**WHAT IS BEING ASKED**
Nothing is to be left out; print all the entries exactly.

**Records from a dataset**
------------------------------------

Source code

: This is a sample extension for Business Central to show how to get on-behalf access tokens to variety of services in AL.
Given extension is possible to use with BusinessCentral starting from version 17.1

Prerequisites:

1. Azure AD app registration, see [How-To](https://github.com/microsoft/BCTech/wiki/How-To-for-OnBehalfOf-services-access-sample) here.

------------------------------------

**FINAL ANSWER**
Source code

: This is a sample extension for Business Central to show how to get on-behalf access tokens to variety of services in AL.
Given extension is possible to use with BusinessCentral starting from version 17.1

Prerequisites:

1. Azure AD app registration, see [How-To](https://github.com/microsoft/BCTech/wiki/How-To-for-OnBehalfOf-services-access-sample) here.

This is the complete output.